In addition, the government introduced market-cooling measures in April 2010. The campaign intensified in 2011.
- The down payment for first-time buyers’ mortgages was increased to 30% from 20%, while for second homes down payment rose to 60% from 50%.
- Mortgages for third home purchases were prohibited.
- There were limitations on home purchases in more areas, credit-quota limits and higher benchmark lending rates.
- New property taxes were introduced in Shanghai and Chongqing – between 0.4% and 0.6% in Shanghai, and between 0.5% and 1.2% on luxury homes and newly purchased high-end homes in Chongqing, plus a special tax on second home purchases by people with no business or employment interest in the city.
- In early-2011, Beijing also banned property purchase to those who have not lived in the province for five years, limited the number of homes a native Beijing family could own to two, and allowed only one home for non-native Beijing families.
- Mortgage discount for first-time homebuyers was eliminated.
- The benchmark interest rate was raised to 6.56% in July 2011, the third interest rate hike last year.
As a result, house prices started to decline in the last quarter of 2011.
However, the government is now reversing its policies in an effort to boost the slowing economy. The People’s Bank of China (PBOC), the country’s central bank, slashed its key lending rate to 6% in July 2012, the second rate cut since the beginning of 2012. In Beijing, the local government also cut bank’s reserve requirement ratio (RRR) in November 2011 to free up about CNY1.2 trillion (US$191 billion) for lending.
With these pro-growth policies, the housing market has been rebounding the past few months.
Aside from the noticeable increase in house prices in recent months, total property sales rose by 6.9% in June 2012 from the same month last year, the first gain this year. In Beijing, home sales also soared 50.6% y-o-y to 25,602 units in June 2012. This is supported by a separate report conducted by Standard Chartered, which showed that sales of apartments in China’s largest cities have started to increase in Q2 2012.The total floor area of housing units sold fell by 3.3% y-o-y in June 2012, but this is a significant improvement from a 9.3% y-o-y drop seen in May 2012, according to the National Bureau of Statistics of China (NBSC).
However, the construction sector is still weak. New housing starts in the first half of the year dropped 9.8% from the same period last year, according to the NBSC. Over the same period, land bought by developers also fell 24.3%.

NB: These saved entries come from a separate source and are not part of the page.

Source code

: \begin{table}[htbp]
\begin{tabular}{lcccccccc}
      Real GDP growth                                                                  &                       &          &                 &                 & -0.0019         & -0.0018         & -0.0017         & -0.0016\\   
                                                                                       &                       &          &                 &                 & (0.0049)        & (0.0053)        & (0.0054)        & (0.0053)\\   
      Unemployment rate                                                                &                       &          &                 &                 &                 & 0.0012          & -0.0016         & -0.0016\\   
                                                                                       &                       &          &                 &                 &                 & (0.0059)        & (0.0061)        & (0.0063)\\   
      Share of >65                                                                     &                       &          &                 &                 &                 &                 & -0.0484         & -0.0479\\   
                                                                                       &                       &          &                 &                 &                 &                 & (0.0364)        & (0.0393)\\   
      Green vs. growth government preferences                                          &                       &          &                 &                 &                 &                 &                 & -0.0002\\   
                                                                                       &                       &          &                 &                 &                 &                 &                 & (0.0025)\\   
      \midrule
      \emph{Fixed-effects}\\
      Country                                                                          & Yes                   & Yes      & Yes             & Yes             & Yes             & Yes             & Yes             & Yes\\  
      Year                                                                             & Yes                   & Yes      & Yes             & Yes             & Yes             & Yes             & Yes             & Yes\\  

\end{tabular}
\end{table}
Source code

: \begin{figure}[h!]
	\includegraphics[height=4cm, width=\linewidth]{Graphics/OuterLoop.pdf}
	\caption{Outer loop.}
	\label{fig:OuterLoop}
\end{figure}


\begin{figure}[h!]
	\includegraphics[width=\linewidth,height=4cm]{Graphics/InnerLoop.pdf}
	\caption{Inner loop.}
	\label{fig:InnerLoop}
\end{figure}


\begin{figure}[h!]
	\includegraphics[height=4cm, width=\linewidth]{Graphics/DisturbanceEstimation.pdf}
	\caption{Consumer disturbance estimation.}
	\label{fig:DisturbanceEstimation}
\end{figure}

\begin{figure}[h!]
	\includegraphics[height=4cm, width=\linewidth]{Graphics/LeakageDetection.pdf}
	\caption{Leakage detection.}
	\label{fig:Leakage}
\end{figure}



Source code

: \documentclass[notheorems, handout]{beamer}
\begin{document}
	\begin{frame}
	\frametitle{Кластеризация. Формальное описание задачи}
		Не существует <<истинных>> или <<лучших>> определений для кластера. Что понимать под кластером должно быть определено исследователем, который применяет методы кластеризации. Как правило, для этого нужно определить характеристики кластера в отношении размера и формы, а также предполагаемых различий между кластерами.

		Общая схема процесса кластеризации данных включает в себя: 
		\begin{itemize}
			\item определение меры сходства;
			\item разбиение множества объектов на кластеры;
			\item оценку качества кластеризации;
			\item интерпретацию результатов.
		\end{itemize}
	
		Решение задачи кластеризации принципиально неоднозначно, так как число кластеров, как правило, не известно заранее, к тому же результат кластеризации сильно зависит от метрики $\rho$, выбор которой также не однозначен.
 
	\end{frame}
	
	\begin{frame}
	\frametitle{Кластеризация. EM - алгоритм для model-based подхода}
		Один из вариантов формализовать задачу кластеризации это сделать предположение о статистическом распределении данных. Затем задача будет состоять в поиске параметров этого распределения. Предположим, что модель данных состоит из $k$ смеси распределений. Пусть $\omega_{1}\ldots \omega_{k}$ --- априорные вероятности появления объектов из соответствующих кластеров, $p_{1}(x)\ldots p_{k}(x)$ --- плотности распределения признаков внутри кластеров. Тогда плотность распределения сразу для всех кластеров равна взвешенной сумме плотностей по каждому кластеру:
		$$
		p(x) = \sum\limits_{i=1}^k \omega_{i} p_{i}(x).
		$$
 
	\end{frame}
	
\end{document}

During the year to Q2 2012, the Chinese economy expanded by 7.6%, the lowest growth in three years. Real GDP growth is expected at 8.2% in 2012. The Chinese economy expanded by 9.2% in 2011, from annual GDP growth rates of 10.4% in 2010 and 9.2% in 2009.

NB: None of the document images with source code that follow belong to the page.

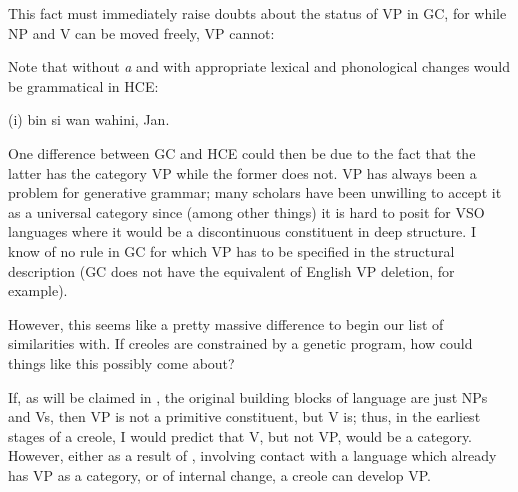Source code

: This fact must immediately raise doubts about the status of
VP in GC, for while NP and V can be moved freely, VP cannot:

\label{ex:2:5}\z

\label{ex:2:6}\z

\label{ex:2:7}\z

\label{ex:2:8}\z
Note that  without \textit{a} and with appropriate lexical and phonological changes would be grammatical in HCE:

\ea\label{ex:2:9}
(i) bin si wan wahini, Jan.
\z

One difference between GC and HCE could then be due to the fact that the latter has the category VP while the former does not. VP has always been a problem for generative grammar; many scholars have been unwilling to accept it as a universal category since (among other things) it is hard to posit for VSO languages where it would be a discontinuous constituent in deep structure. I know of no rule in GC for which VP has to be specified in the structural description (GC does not have the equivalent of English VP deletion, for example).

However, this seems like a pretty massive difference to begin our list of similarities with. If creoles are constrained by a genetic program, how could things like this possibly come about?

If, as will be claimed in , the original building blocks of language are just NPs and Vs, then VP is not a primitive constituent, but V is; thus, in the earliest stages of a creole, I would predict that V, but not VP, would be a category. However, either as a result of , involving contact with a language which already has VP as a category, or of internal change, a creole can develop VP.\\\\

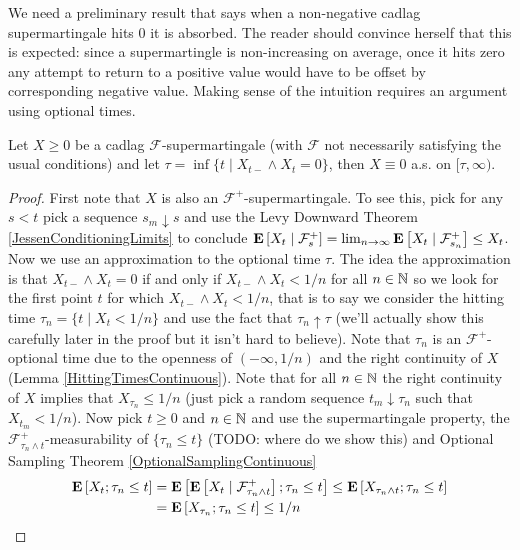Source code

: We need a preliminary result that says when a non-negative cadlag supermartingale hits $0$ it is absorbed.  The reader should convince herself that this is expected: since a supermartingle is non-increasing on average, once it hits zero any attempt to return to a positive value would have to be offset by corresponding negative value.  Making sense of the intuition requires an argument using optional times.  
\begin{lem}\label{PositiveSupermartingaleAbsorption}Let $X \geq 0$ be a cadlag $\mathcal{F}$-supermartingale (with $\mathcal{F}$ not necessarily satisfying the usual conditions) and let $\tau = \inf \lbrace t \mid X_{t-} \wedge X_t =0 \rbrace$, then $X \equiv 0$ a.s. on $[\tau, \infty)$.
\end{lem}
\begin{proof}
First note that $X$ is also an $\mathcal{F}^+$-supermartingale.  To see this, pick for any $s < t$ pick a sequence $s_m \downarrow s$ and use the Levy Downward Theorem
\ref{JessenConditioningLimits}  to conclude $\cexpectationlong{\mathcal{F}_s^+}{X_t} = \lim_{n \to \infty} \cexpectationlong{\mathcal{F}_{s_n}^+}{X_t} \leq X_t$.  Now we use an approximation to the optional time $\tau$.  The idea the approximation is that $X_{t-} \wedge X_t=0$ if and only if $X_{t-} \wedge X_t < 1/n$ for all $n \in \naturals$ so we look for the first point $t$ for which $X_{t-} \wedge X_t < 1/n$, that is to say we consider the hitting time $\tau_n = \lbrace t \mid X_t < 1/n \rbrace$ and use the fact that $\tau_n \uparrow \tau$ (we'll actually show this carefully later in the proof but it isn't hard to believe).  Note that $\tau_n$ is an $\mathcal{F}^+$-optional time due to the openness of $(-\infty, 1/n)$ and the right continuity of $X$ (Lemma \ref{HittingTimesContinuous}).  Note that for all $n \in \naturals$ the right continuity of $X$ implies that $X_{\tau_n} \leq 1/n$ (just pick a random sequence $t_m \downarrow \tau_n$ such that $X_{t_m} < 1/n$).  Now pick $t \geq 0$ and $n \in \naturals$ and use the supermartingale property, the $\mathcal{F}^+_{\tau_n \wedge t}$-measurability of $\lbrace \tau_n \leq t \rbrace$ (TODO: where  do we show this) and Optional Sampling Theorem \ref{OptionalSamplingContinuous}
\begin{align*}
\expectation{ X_t ; \tau_n \leq t } &=\expectation{ \cexpectationlong{\mathcal{F}^+_{\tau_n \wedge t}}{X_t} ; \tau_n \leq t }  \leq \expectation{ X_{\tau_n \wedge t} ; \tau_n \leq t }  \\
&=\expectation{ X_{\tau_n} ; \tau_n \leq t } \leq 1/n
\end{align*}

\end{proof}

China’s mild economic slowdown
During the year to Q2 2012, the Chinese economy expanded by 7.6%, the lowest growth in three years, due to sluggish external and domestic demand, as well as the government´s efforts to cool the property market. From an average growth rate of 12.7% annually from 2005 to 2007, China has experienced a mild slowdown in recent years, with an average annual real GDP growth rate of 9.6% from 2008 to 2011.
Barclays Capital projects 7.9% GDP growth in 2012, less optimistic than World Bank and the IMF which both predict the Chinese economy will expand by 8.2% in 2012.

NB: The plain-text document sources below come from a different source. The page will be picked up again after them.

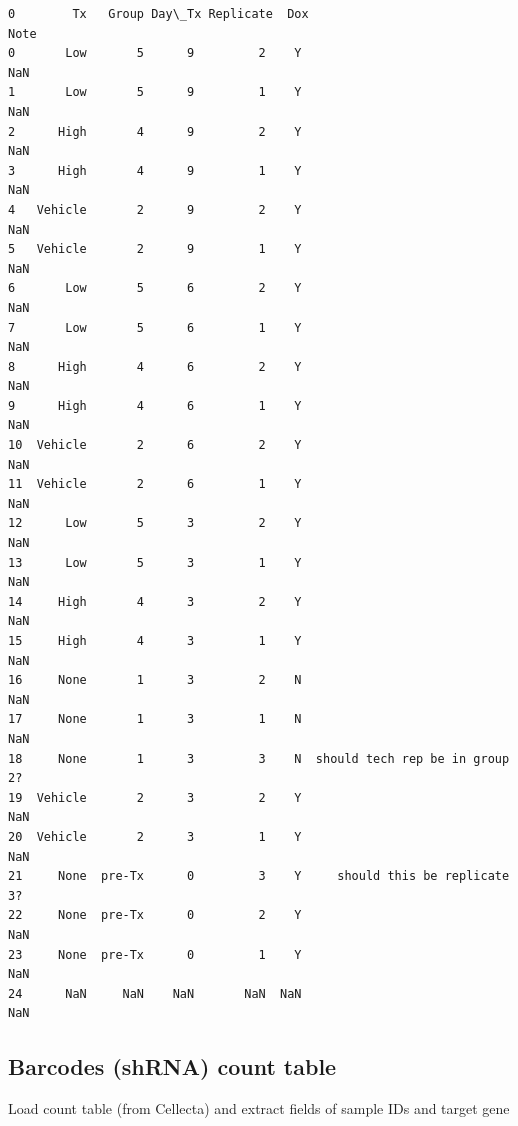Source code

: \documentclass[11pt]{article}
\begin{document}
\begin{Verbatim}[commandchars=\\\{\}]
0        Tx   Group Day\_Tx Replicate  Dox                            Note  
0       Low       5      9         2    Y                             NaN  
1       Low       5      9         1    Y                             NaN  
2      High       4      9         2    Y                             NaN  
3      High       4      9         1    Y                             NaN  
4   Vehicle       2      9         2    Y                             NaN  
5   Vehicle       2      9         1    Y                             NaN  
6       Low       5      6         2    Y                             NaN  
7       Low       5      6         1    Y                             NaN  
8      High       4      6         2    Y                             NaN  
9      High       4      6         1    Y                             NaN  
10  Vehicle       2      6         2    Y                             NaN  
11  Vehicle       2      6         1    Y                             NaN  
12      Low       5      3         2    Y                             NaN  
13      Low       5      3         1    Y                             NaN  
14     High       4      3         2    Y                             NaN  
15     High       4      3         1    Y                             NaN  
16     None       1      3         2    N                             NaN  
17     None       1      3         1    N                             NaN  
18     None       1      3         3    N  should tech rep be in group 2?  
19  Vehicle       2      3         2    Y                             NaN  
20  Vehicle       2      3         1    Y                             NaN  
21     None  pre-Tx      0         3    Y     should this be replicate 3?  
22     None  pre-Tx      0         2    Y                             NaN  
23     None  pre-Tx      0         1    Y                             NaN  
24      NaN     NaN    NaN       NaN  NaN                             NaN  
    \end{Verbatim}

    
    \subsection{Barcodes (shRNA) count
table}\label{barcodes-shrna-count-table}

Load count table (from Cellecta) and extract fields of sample IDs and
target gene
\end{document}
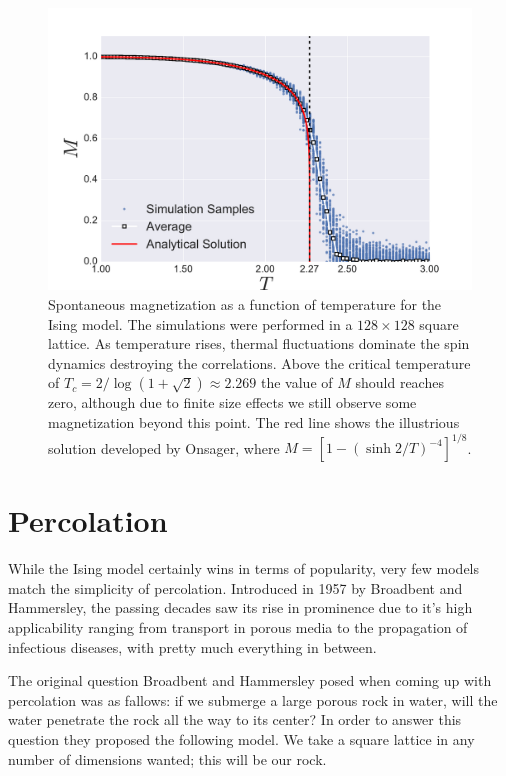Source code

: \begin{figure}
\begin{center}
    \includegraphics[scale=0.4]{chapters/ch2-crit/figs/ising_phase}
\end{center}
\caption{Spontaneous magnetization as a function of temperature for the Ising
    model. The simulations were performed in a $128\times128$ square lattice.
    As temperature rises, thermal fluctuations dominate the spin dynamics
    destroying the correlations. Above the critical temperature of
    $T_c=2/\log(1+\sqrt{2})\approx 2.269$ the value of $M$ should reaches zero,
    although due to finite size effects we still observe some magnetization
    beyond this point. The red line shows the illustrious solution
    developed by Onsager, where $M=[1-(\sinh{2/T})^{-4}]^{1/8}$.}
\label{fig:ising_phase}
\end{figure}


\section{Percolation}
\label{sec:perc}

While the Ising model certainly wins in terms of popularity, very few models
match the simplicity of percolation. Introduced in 1957 by Broadbent and
Hammersley, the passing decades saw its rise in prominence due to it's high
applicability ranging from transport in porous media to the propagation of
infectious diseases, with pretty much everything in between.

The original question Broadbent and Hammersley posed when coming up with
percolation was as fallows: if we submerge a large porous rock in water, will
the water penetrate the rock all the way to its center? In order to answer this
question they proposed the following model. We take a square lattice in any
number of dimensions wanted; this will be our rock.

To boost the economy, the Chinese government has recently implemented growth-spurring measures, which include the following:
- The central bank has lowered the bank reserve requirements ratio (RRR) three times since November 2011
- The central bank has slashed the benchmark interest rates twice this year
- The government subsidizes energy-saving household electrical appliances
- Approvals for major construction projects have been speed up
- Sixteen provincial-level regions had raised their minimum wage rate, with an average increase of 19.7% in June from a year earlier.
Annual inflation eased to 1.8% in July 2012, the lowest rate in 30 months, according to the National Bureau of Statistics of China. In the second quarter of 2012, China’s urban unemployment rate stood at 4.1%, unchanged for the eight consecutive quarters, according to the Ministry of Human Resources and Social Security (MOHRSS). However unemployment is expected to rise in the coming months, as a record 7 million college graduates enter the workforce.
Previous pump-priming measures
Housing sales and property prices began to rise in China in H1 2009, boosted in November 2008 by a CNY4 trillion (US$585 billion) post-financial crisis stimulus package. Buyers took advantage of looser lending conditions and lower interest rates. Developers were able to easily get loans with the lowered capital requirements.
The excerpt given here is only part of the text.